First up from our startup digest today is a piece from our own Danny Crichton announcing the winding down of The TechCrunch List. The original idea was simple: “A curated directory of venture capitalists designed to guide founders to the VCs most relevant to their startups.”

But after reading thousands of entries and building out a huge database, the experiment went a bit stale. Here’s Danny on what happened: “The venture capital industry has radically changed over the past year, and the central thesis we used in constructing the list no longer applies.” Why? Because the venture capital world has become more competitive, quicker and geographically flatter. So terms and pricing matter more, we’re told, than expertise.

Consider that fact duly noted. Now, our usual rundown of funding events, from smallest to largest:

  • AttackIQ raises $44M to help companies manage breaches: It does so in an interesting manner, by simulating attacks themselves.

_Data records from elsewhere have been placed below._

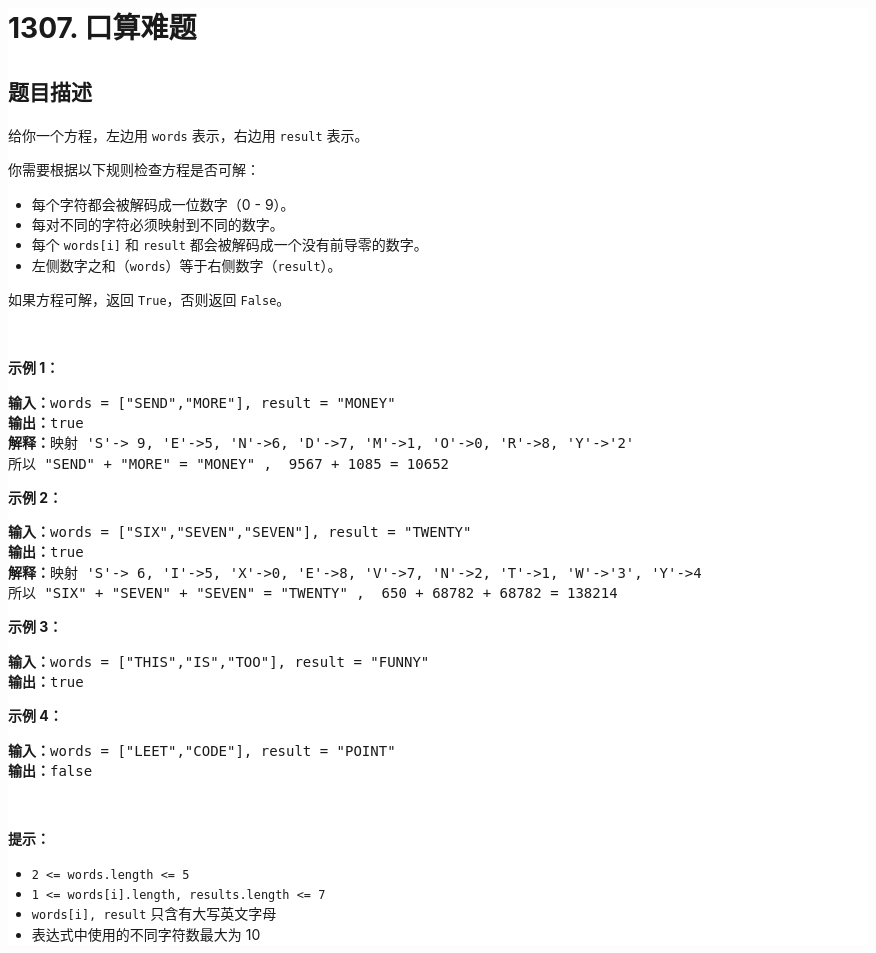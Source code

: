 # 1307. 口算难题

## 题目描述

<p>给你一个方程，左边用&nbsp;<code>words</code>&nbsp;表示，右边用&nbsp;<code>result</code> 表示。</p>

<p>你需要根据以下规则检查方程是否可解：</p>

<ul>
	<li>每个字符都会被解码成一位数字（0 - 9）。</li>
	<li>每对不同的字符必须映射到不同的数字。</li>
	<li>每个 <code>words[i]</code> 和 <code>result</code>&nbsp;都会被解码成一个没有前导零的数字。</li>
	<li>左侧数字之和（<code>words</code>）等于右侧数字（<code>result</code>）。&nbsp;</li>
</ul>

<p>如果方程可解，返回&nbsp;<code>True</code>，否则返回&nbsp;<code>False</code>。</p>

<p>&nbsp;</p>

<p><strong>示例 1：</strong></p>

<pre><strong>输入：</strong>words = [&quot;SEND&quot;,&quot;MORE&quot;], result = &quot;MONEY&quot;
<strong>输出：</strong>true
<strong>解释：</strong>映射 &#39;S&#39;-&gt; 9, &#39;E&#39;-&gt;5, &#39;N&#39;-&gt;6, &#39;D&#39;-&gt;7, &#39;M&#39;-&gt;1, &#39;O&#39;-&gt;0, &#39;R&#39;-&gt;8, &#39;Y&#39;-&gt;&#39;2&#39;
所以 &quot;SEND&quot; + &quot;MORE&quot; = &quot;MONEY&quot; ,  9567 + 1085 = 10652</pre>

<p><strong>示例 2：</strong></p>

<pre><strong>输入：</strong>words = [&quot;SIX&quot;,&quot;SEVEN&quot;,&quot;SEVEN&quot;], result = &quot;TWENTY&quot;
<strong>输出：</strong>true
<strong>解释：</strong>映射 &#39;S&#39;-&gt; 6, &#39;I&#39;-&gt;5, &#39;X&#39;-&gt;0, &#39;E&#39;-&gt;8, &#39;V&#39;-&gt;7, &#39;N&#39;-&gt;2, &#39;T&#39;-&gt;1, &#39;W&#39;-&gt;&#39;3&#39;, &#39;Y&#39;-&gt;4
所以 &quot;SIX&quot; + &quot;SEVEN&quot; + &quot;SEVEN&quot; = &quot;TWENTY&quot; ,  650 + 68782 + 68782 = 138214</pre>

<p><strong>示例 3：</strong></p>

<pre><strong>输入：</strong>words = [&quot;THIS&quot;,&quot;IS&quot;,&quot;TOO&quot;], result = &quot;FUNNY&quot;
<strong>输出：</strong>true
</pre>

<p><strong>示例 4：</strong></p>

<pre><strong>输入：</strong>words = [&quot;LEET&quot;,&quot;CODE&quot;], result = &quot;POINT&quot;
<strong>输出：</strong>false
</pre>

<p>&nbsp;</p>

<p><strong>提示：</strong></p>

<ul>
	<li><code>2 &lt;= words.length &lt;= 5</code></li>
	<li><code>1 &lt;= words[i].length,&nbsp;results.length&nbsp;&lt;= 7</code></li>
	<li><code>words[i], result</code>&nbsp;只含有大写英文字母</li>
	<li>表达式中使用的不同字符数最大为&nbsp;10</li>
</ul>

It’s a bit like having a scrimmage match against yourself. The latest AttackIQ deal underscores just how valuable cybersecurity startups have proven to be in recent months.
  • Marco Financial raises $82M to fund LatAm exporters: The Miami-based, trade-focused startup raised $7 million in cash and $75 million in credit to help grow its business. Marco Financial uses a “tech-enabled risk assessment platform” to determine creditworthiness, which is neat. Anything to provide more capital access to more people in more places.
  • Amperity raises $100M, becomes unicorn: What does it do? The startup built a customer data platform to help big companies better understand to whom they sell. As our own Ingrid Lunden reports, the startup is working in a world where some traditional methods of tracking customers — like browser cookies — are fading from our shared reality.
  • Sourcegraph raises $125M for its code-search tool: This is an interesting one. Now worth $2.625 billion — up 3x from its December round — Sourcegraph is on fire. Other reporting indicates that the company could be at around a $10 million annual run rate. That’s, ahem, a healthy multiple.

5 advanced-ish SEO tactics to win in 2021

The days of gaming search engines to drive traffic are long gone. Startups that want to be noticed must invest in producing high-quality content that accurately describes their products and services.

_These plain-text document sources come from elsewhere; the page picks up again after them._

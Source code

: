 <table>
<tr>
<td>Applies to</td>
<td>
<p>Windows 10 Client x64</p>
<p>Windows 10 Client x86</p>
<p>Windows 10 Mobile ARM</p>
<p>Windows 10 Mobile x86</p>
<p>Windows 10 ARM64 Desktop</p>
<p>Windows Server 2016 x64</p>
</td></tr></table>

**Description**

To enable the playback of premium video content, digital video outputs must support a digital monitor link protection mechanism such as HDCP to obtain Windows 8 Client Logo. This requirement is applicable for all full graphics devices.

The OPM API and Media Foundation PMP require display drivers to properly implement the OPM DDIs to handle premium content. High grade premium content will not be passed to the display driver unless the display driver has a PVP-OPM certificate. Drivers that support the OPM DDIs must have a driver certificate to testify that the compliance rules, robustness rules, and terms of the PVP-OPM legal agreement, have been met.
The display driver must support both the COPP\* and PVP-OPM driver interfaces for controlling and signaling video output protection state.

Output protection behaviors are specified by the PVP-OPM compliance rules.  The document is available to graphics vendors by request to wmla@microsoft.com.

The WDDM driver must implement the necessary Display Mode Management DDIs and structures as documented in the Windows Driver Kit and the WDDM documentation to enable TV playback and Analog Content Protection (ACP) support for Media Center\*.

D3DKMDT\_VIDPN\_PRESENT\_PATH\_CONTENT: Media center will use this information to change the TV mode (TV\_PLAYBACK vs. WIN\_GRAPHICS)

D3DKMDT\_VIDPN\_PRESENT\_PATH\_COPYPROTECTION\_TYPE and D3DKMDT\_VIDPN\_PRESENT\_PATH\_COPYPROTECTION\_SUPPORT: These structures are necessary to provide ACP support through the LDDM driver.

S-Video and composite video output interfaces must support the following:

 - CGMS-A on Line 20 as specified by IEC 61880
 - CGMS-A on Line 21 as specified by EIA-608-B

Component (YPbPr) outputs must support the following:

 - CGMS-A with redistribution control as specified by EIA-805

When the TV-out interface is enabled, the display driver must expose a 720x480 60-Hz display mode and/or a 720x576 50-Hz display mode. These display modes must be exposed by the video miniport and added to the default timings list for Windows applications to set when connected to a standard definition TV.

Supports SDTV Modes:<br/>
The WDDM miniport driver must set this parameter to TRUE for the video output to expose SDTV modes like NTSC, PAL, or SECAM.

Beyond the basic best practices you’ll find on SEO blogs and newsletters, Mark Spera, head of growth marketing at Minted, offers five “advanced-ish” tactics “to increase your SEO throughput and capitalize on some of the arbitrage still left in organic search.”

Strategy No. 1? Start out by using content-generation tools to automate tasks like creating search-friendly headlines, titles and blog outlines.

“We’ve been able to bring our article-writing process down from four hours per article to around 90 minutes,” writes Spera. “Imagine what you could do with all that time!”

(Extra Crunch is our membership program, which helps founders and startup teams get ahead. You can sign up here.)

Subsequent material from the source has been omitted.